Uma semana depois do segundo relatório houve uma intervenção de Antonio Donizete, o Dedé, então diretor social do São Paulo. Por e-mail, Dedé entrou em contato com o departamento jurídico e informou que, apesar dos relatórios, ele próprio endossava a qualidade dos serviços prestados pela FGoal e já tinha aprovado e encaminhado a contratação.

“Tendo em vista, o andamento e análise do novo contrato para a Operação A&B, para o próximo ano no estádio do Morumbi, tenho a expressar meu parecer positivo quanto a prestação de serviços da empresa FGOAL, por estar seguro que fará o melhor para o SPFC, pois presenciei seu trabalho, desde atendimento, limpeza e qualidade perante ao público, com dedicação e condições necessárias para um atendimento de excelência”, escreveu Dedé.

“Diante disto, agora prestará seus serviços de Cessionário na Operação A&B, a partir de agora no estádio do Morumbi, nos Jogos, Shows e afins, cujos documentos já foram certificados e inseridos no sistema de CONTRATOS, com minha aprovação e para o qual, solicito sua colaboração de encaminhamento, para devida efetivação do mesmo e para assinatura do Presidente Julio Casares”, finaliza.

Mesmo com os relatórios contrários e alertas emitidos, a FGoal passou, em 2023, a administrar alimentos e bebidas em jogos do São Paulo no Morumbis.

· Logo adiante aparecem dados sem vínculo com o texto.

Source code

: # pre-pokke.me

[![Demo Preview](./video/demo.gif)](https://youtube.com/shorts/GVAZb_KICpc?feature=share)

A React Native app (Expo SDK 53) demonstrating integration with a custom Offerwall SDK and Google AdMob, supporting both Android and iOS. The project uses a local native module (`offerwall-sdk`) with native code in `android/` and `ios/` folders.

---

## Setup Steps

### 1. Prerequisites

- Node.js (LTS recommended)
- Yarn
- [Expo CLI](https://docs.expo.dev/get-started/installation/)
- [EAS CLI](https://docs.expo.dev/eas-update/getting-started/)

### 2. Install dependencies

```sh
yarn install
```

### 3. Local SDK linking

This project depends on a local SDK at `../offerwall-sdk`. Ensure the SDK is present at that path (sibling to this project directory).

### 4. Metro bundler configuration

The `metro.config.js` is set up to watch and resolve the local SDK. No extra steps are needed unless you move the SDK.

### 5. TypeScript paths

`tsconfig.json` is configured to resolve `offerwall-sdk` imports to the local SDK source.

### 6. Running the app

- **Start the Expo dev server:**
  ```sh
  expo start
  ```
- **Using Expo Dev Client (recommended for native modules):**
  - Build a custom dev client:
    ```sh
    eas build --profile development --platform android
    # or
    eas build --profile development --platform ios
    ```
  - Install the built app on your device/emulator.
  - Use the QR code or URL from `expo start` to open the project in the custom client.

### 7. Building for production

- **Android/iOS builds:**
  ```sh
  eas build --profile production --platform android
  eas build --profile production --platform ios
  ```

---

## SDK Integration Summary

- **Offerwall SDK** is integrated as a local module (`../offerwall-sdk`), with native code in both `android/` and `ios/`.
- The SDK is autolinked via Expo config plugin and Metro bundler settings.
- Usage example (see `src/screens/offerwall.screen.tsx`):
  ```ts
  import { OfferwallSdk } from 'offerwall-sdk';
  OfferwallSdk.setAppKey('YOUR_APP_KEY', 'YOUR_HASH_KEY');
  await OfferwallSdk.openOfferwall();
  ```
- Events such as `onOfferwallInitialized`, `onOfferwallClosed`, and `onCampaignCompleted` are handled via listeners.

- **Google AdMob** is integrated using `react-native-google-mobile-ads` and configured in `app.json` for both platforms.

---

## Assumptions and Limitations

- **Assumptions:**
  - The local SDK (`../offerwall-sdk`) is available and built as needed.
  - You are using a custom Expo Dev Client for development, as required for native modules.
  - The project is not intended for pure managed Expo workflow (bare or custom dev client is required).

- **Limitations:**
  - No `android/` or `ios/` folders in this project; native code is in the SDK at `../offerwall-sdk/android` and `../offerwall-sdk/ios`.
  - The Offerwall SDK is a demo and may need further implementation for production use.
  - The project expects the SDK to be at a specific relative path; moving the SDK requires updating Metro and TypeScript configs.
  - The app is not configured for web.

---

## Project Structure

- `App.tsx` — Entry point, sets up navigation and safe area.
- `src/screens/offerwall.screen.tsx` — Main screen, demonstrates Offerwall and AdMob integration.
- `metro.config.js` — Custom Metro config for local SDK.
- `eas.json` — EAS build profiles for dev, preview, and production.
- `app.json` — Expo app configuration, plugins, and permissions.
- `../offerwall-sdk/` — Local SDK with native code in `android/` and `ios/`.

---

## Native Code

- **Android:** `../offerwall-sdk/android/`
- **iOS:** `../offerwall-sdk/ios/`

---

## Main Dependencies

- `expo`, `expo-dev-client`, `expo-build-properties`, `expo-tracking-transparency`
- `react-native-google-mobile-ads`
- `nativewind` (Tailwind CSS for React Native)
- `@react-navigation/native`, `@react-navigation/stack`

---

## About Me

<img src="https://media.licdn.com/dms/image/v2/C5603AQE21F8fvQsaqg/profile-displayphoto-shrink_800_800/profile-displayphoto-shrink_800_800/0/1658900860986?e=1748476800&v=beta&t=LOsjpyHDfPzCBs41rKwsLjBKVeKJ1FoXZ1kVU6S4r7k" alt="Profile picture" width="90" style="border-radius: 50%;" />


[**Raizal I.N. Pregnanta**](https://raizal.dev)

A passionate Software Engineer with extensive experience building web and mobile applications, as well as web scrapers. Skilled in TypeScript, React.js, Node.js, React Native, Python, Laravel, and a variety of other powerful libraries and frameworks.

Em março de 2024 FGoal e São Paulo decidiram assinar um

novo contrato. Ao avaliar o negócio, o departamento jurídico do clube emitiu o terceiro relatório apontando a empresa como de alto risco, citando questões como falta de empregados, pendências fiscais em todas as empresas dos sócios e outros pontos problemáticos..

O relatório foi enviado para ciência e teve visto do então CEO do clube, Márcio Carlomagno. Apesar dele, o São Paulo assinou o novo contrato com a FGoal no dia 17 de maio de 2024, cedendo a exploração de alimentos e bebidas do Morumbi à empresa até dezembro de 2029.

Rescisão e ação judicial
Após o impeachment de Julio Casares, o São Paulo, sob a gestão de Harry Massis Jr., rescindiu o acordo com a FGoal de forma unilateral no dia 5 de fevereiro deste ano. A empresa foi à Justiça cobrando R$ 5,18 milhões pelo encerramento do contrato.

No processo, a FGoal utiliza a gravação de um pequeno trecho de uma reunião no qual a diretora jurídica do São Paulo, Erica Duarte, cita a mudança de presidência como razão para a rescisão. Segundo a empresa, o fim do acordo teria motivação política.

A coluna, entretanto, teve acesso à notificação de rescisão contratual enviada pelo São Paulo à FGoal. Nela, o clube detalha que identificou saques de mais de R$ 200 mil reais em contas pertencentes ao clube na plataforma de pagamentos usada no Morumbi e no clube social, feitos pela FGoal sem autorização contratual.

A FGoal afirma, no processo, que todas as movimentações tinham sido acordadas e autorizadas na gestão Casares, e eram parte do objeto da prestação de serviço ao clube.

 

Fonte: Uol

Nota do PP: ótima matéria, porém nada diferente do que já falamos há alguns meses.